A well-structured SASB disclosure identifies the correct industry standards for the company's specific operations, collects and verifies the required quantitative metrics, provides the required qualitative context for each topic, and presents disclosures in a SASB content index that maps each required disclosure to the relevant section of the report. SASB disclosures are most valuable when they are integrated with ISSB climate disclosures and presented alongside financial data that contextualises the sustainability metrics.
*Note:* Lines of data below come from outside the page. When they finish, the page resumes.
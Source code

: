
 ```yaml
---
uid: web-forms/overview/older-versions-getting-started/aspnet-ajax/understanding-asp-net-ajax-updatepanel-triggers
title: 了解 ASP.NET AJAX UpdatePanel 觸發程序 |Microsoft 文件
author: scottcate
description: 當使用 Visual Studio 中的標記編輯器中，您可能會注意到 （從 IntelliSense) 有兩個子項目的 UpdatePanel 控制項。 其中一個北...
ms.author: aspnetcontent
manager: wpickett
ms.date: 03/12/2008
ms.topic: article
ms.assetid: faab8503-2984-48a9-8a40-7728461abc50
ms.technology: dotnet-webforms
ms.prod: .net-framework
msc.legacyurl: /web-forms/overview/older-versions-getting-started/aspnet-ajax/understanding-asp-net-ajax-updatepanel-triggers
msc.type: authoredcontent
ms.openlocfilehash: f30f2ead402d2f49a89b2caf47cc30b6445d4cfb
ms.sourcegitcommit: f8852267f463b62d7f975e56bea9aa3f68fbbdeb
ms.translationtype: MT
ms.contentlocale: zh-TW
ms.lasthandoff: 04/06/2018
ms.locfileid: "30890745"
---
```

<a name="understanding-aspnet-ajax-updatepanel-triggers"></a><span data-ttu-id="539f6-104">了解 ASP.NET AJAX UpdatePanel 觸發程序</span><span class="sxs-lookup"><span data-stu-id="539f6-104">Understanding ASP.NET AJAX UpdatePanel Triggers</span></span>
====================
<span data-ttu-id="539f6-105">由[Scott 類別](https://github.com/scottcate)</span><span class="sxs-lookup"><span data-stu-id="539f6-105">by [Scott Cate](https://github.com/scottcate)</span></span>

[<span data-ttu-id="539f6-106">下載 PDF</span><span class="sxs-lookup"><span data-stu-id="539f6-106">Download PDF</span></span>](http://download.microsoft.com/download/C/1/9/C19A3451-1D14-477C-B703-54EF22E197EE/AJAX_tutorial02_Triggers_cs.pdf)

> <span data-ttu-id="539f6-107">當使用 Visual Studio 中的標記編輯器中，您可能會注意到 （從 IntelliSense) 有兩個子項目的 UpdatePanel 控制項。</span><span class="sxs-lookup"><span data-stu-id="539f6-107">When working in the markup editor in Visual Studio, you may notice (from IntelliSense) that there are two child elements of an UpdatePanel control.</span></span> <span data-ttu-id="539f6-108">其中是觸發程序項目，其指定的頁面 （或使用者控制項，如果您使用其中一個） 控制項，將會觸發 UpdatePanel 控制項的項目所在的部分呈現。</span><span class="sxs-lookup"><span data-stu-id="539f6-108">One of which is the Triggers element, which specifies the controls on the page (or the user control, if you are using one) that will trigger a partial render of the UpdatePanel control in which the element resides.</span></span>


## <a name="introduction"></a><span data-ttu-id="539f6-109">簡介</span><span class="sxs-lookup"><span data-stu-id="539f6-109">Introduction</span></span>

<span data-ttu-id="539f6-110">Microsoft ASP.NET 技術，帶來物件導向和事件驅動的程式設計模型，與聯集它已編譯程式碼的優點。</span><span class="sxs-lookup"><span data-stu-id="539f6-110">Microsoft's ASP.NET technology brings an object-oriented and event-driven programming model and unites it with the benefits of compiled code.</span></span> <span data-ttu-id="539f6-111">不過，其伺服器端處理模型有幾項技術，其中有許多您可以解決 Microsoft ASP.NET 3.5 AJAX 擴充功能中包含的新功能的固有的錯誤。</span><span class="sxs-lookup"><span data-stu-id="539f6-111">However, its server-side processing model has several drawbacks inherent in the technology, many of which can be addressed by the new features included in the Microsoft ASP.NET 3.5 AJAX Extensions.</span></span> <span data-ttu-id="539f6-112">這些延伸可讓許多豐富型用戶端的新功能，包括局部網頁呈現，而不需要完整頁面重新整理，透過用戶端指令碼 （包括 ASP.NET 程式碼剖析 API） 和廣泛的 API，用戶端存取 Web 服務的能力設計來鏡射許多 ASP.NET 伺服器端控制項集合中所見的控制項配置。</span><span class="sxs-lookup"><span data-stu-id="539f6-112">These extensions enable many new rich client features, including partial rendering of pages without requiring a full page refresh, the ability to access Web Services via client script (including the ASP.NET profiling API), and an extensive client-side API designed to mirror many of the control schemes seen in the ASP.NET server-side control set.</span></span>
Industry classification, metric definition alignment, and integration of SASB disclosures with ISSB and CSRD reporting frameworks all benefit from external expertise. Leafr's network includes SASB and ISSB reporting specialists who help companies identify applicable standards, close data gaps, and produce investor-grade disclosures that are consistent across frameworks.
SASB (Sustainability Accounting Standards Board) developed industry-specific sustainability accounting standards designed for investor-focused disclosure. In 2021, SASB merged with the International Integrated Reporting Council to form the Value Reporting Foundation, which was subsequently consolidated into the IFRS Foundation in 2022. SASB standards are now maintained by the IFRS Foundation and are referenced in IFRS S2 as the source of industry-specific metrics. The standards themselves remain unchanged and are freely available on the IFRS Foundation website.
IFRS S2 (Climate-related Disclosures) requires companies to disclose industry-based metrics from the relevant SASB industry standard as part of their climate-related financial disclosures. The specific metrics required depend on the industries in which the company operates. For example, a bank would apply SASB's Commercial Banks standard, which includes metrics on financed emissions and climate risk exposure; a retailer would apply the relevant retail standard, covering energy management and fleet emissions.
SASB covers 77 industries organised across 11 sectors: Consumer Goods, Extractives and Minerals Processing, Financials, Food and Beverage, Health Care, Infrastructure, Resource Transformation, Services, Technology and Communications, Transportation, and Renewable Resources and Alternative Energy. Each industry has its own standard identifying the sustainability topics and metrics most likely to be financially material for companies in that sector.
Yes. While SASB was developed by a US organisation with US capital markets in mind, the industry-specific approach to sustainability disclosure is applicable globally. Following integration into the IFRS Foundation, SASB standards are increasingly used internationally alongside ISSB standards. European companies subject to CSRD who also report to ISSB standards will typically need to include SASB industry-specific metrics as part of their ISSB-aligned disclosures.
GRI and SASB address different disclosure needs. GRI focuses on the organisation's impacts on the environment and society (impact materiality) for a broad stakeholder audience. SASB focuses on sustainability information that is financially material to investors (enterprise value / financial materiality) for a capital markets audience. Both can be used simultaneously to satisfy different stakeholder requirements. The GRI has published a mapping of the topics covered by both frameworks to help companies identify overlaps and gaps in a combined disclosure programme.